The guide has since been removed from the website, as links to it on several other media outlets are broken.
Several media outlets have reported that the guide said the Salvation Army hopes "Christians will lament, repent and apologize for racist ideologies held and actions committed. There is an urgent need for Christians to evaluate racist attitudes and practices in light of our faith and live faithfully in today's world.
CBN News reported that the guide contended that "white culture" should strive to overcome "denial of racism" and "defensiveness about race" and that "White Americans" need to "stop trying to be 'colorblind.'"
The guide, before it was removed from the internet, read: "While this might sound helpful, it actually ignores the God-given differences we all possess, as well as the beautiful cultures of our Black and Brown brothers and sisters. Instead of trying to be colorblind, try seeing the beauty in our differences and welcome them into your homes, churches and workplaces."
Newsweek reported that the racism guide indicates the Salvation Army has shifted to the left and that many of its donors have withdrawn their support in response to its "racial wokeness initiative."
Newsweek's Carly Mayberry wrote, "Definitions of institutional and systemic racism are included while real or perceived differences in life outcomes ('inequities') are attributable not to individual effort and other circumstances, but to discrimination. Sections address topics including police brutality, health care and Black unemployment linking such topics to 'racial inequity.' That's troublesome for those who note The Salvation Army has been a leader in confronting racism long before the rest of the country and over five decades before the civil rights movement. And they're asking why then should members of an organization built by the Christian faith to actually assist people of all races in need, be repentant of behavior they never perpetuated?"
Christian apologist Greg Koukl wrote an open letter to the Salvation Army on Facebook earlier this month telling the organization that he was terminating his monthly donations and "directing them to another organization."

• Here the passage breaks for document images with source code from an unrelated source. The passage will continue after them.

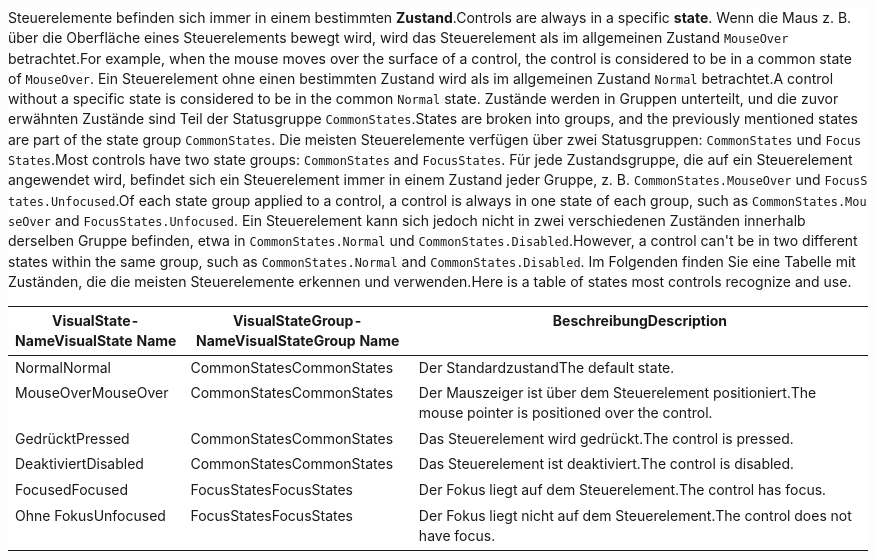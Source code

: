 <span data-ttu-id="7e487-206">Steuerelemente befinden sich immer in einem bestimmten **Zustand**.</span><span class="sxs-lookup"><span data-stu-id="7e487-206">Controls are always in a specific **state**.</span></span> <span data-ttu-id="7e487-207">Wenn die Maus z. B. über die Oberfläche eines Steuerelements bewegt wird, wird das Steuerelement als im allgemeinen Zustand `MouseOver` betrachtet.</span><span class="sxs-lookup"><span data-stu-id="7e487-207">For example, when the mouse moves over the surface of a control, the control is considered to be in a common state of `MouseOver`.</span></span> <span data-ttu-id="7e487-208">Ein Steuerelement ohne einen bestimmten Zustand wird als im allgemeinen Zustand `Normal` betrachtet.</span><span class="sxs-lookup"><span data-stu-id="7e487-208">A control without a specific state is considered to be in the common `Normal` state.</span></span> <span data-ttu-id="7e487-209">Zustände werden in Gruppen unterteilt, und die zuvor erwähnten Zustände sind Teil der Statusgruppe `CommonStates`.</span><span class="sxs-lookup"><span data-stu-id="7e487-209">States are broken into groups, and the previously mentioned states are part of the state group `CommonStates`.</span></span> <span data-ttu-id="7e487-210">Die meisten Steuerelemente verfügen über zwei Statusgruppen: `CommonStates` und `FocusStates`.</span><span class="sxs-lookup"><span data-stu-id="7e487-210">Most controls have two state groups: `CommonStates` and `FocusStates`.</span></span> <span data-ttu-id="7e487-211">Für jede Zustandsgruppe, die auf ein Steuerelement angewendet wird, befindet sich ein Steuerelement immer in einem Zustand jeder Gruppe, z. B. `CommonStates.MouseOver` und `FocusStates.Unfocused`.</span><span class="sxs-lookup"><span data-stu-id="7e487-211">Of each state group applied to a control, a control is always in one state of each group, such as `CommonStates.MouseOver` and `FocusStates.Unfocused`.</span></span> <span data-ttu-id="7e487-212">Ein Steuerelement kann sich jedoch nicht in zwei verschiedenen Zuständen innerhalb derselben Gruppe befinden, etwa in `CommonStates.Normal` und `CommonStates.Disabled`.</span><span class="sxs-lookup"><span data-stu-id="7e487-212">However, a control can't be in two different states within the same group, such as `CommonStates.Normal` and `CommonStates.Disabled`.</span></span> <span data-ttu-id="7e487-213">Im Folgenden finden Sie eine Tabelle mit Zuständen, die die meisten Steuerelemente erkennen und verwenden.</span><span class="sxs-lookup"><span data-stu-id="7e487-213">Here is a table of states most controls recognize and use.</span></span>

| <span data-ttu-id="7e487-214">VisualState-Name</span><span class="sxs-lookup"><span data-stu-id="7e487-214">VisualState Name</span></span> | <span data-ttu-id="7e487-215">VisualStateGroup-Name</span><span class="sxs-lookup"><span data-stu-id="7e487-215">VisualStateGroup Name</span></span> | <span data-ttu-id="7e487-216">Beschreibung</span><span class="sxs-lookup"><span data-stu-id="7e487-216">Description</span></span> |
| ---------------- | --------------------- | ----------- |
| <span data-ttu-id="7e487-217">Normal</span><span class="sxs-lookup"><span data-stu-id="7e487-217">Normal</span></span>           | <span data-ttu-id="7e487-218">CommonStates</span><span class="sxs-lookup"><span data-stu-id="7e487-218">CommonStates</span></span>          | <span data-ttu-id="7e487-219">Der Standardzustand</span><span class="sxs-lookup"><span data-stu-id="7e487-219">The default state.</span></span> |
| <span data-ttu-id="7e487-220">MouseOver</span><span class="sxs-lookup"><span data-stu-id="7e487-220">MouseOver</span></span>        | <span data-ttu-id="7e487-221">CommonStates</span><span class="sxs-lookup"><span data-stu-id="7e487-221">CommonStates</span></span>          | <span data-ttu-id="7e487-222">Der Mauszeiger ist über dem Steuerelement positioniert.</span><span class="sxs-lookup"><span data-stu-id="7e487-222">The mouse pointer is positioned over the control.</span></span> |
| <span data-ttu-id="7e487-223">Gedrückt</span><span class="sxs-lookup"><span data-stu-id="7e487-223">Pressed</span></span>          | <span data-ttu-id="7e487-224">CommonStates</span><span class="sxs-lookup"><span data-stu-id="7e487-224">CommonStates</span></span>          | <span data-ttu-id="7e487-225">Das Steuerelement wird gedrückt.</span><span class="sxs-lookup"><span data-stu-id="7e487-225">The control is pressed.</span></span> |
| <span data-ttu-id="7e487-226">Deaktiviert</span><span class="sxs-lookup"><span data-stu-id="7e487-226">Disabled</span></span>         | <span data-ttu-id="7e487-227">CommonStates</span><span class="sxs-lookup"><span data-stu-id="7e487-227">CommonStates</span></span>          | <span data-ttu-id="7e487-228">Das Steuerelement ist deaktiviert.</span><span class="sxs-lookup"><span data-stu-id="7e487-228">The control is disabled.</span></span> |
| <span data-ttu-id="7e487-229">Focused</span><span class="sxs-lookup"><span data-stu-id="7e487-229">Focused</span></span>          | <span data-ttu-id="7e487-230">FocusStates</span><span class="sxs-lookup"><span data-stu-id="7e487-230">FocusStates</span></span>           | <span data-ttu-id="7e487-231">Der Fokus liegt auf dem Steuerelement.</span><span class="sxs-lookup"><span data-stu-id="7e487-231">The control has focus.</span></span> |
| <span data-ttu-id="7e487-232">Ohne Fokus</span><span class="sxs-lookup"><span data-stu-id="7e487-232">Unfocused</span></span>        | <span data-ttu-id="7e487-233">FocusStates</span><span class="sxs-lookup"><span data-stu-id="7e487-233">FocusStates</span></span>           | <span data-ttu-id="7e487-234">Der Fokus liegt nicht auf dem Steuerelement.</span><span class="sxs-lookup"><span data-stu-id="7e487-234">The control does not have focus.</span></span> |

"I recently became aware of your International Social Justice Commission material, 'Let's Talk About Racism.' I read virtually every word of the material in ever session and surveyed your bibliography. It rapidly became clear to me that TSA has fallen for critical race theory lock, stock and barrel."
The Salvation Army released this statement in response to the criticism it received for posting the "Let's Talk About Racism" guide since it has become a source of controversy, but did not apologize for its content, saying the "claims are simply false, and they distort the very goal of our work."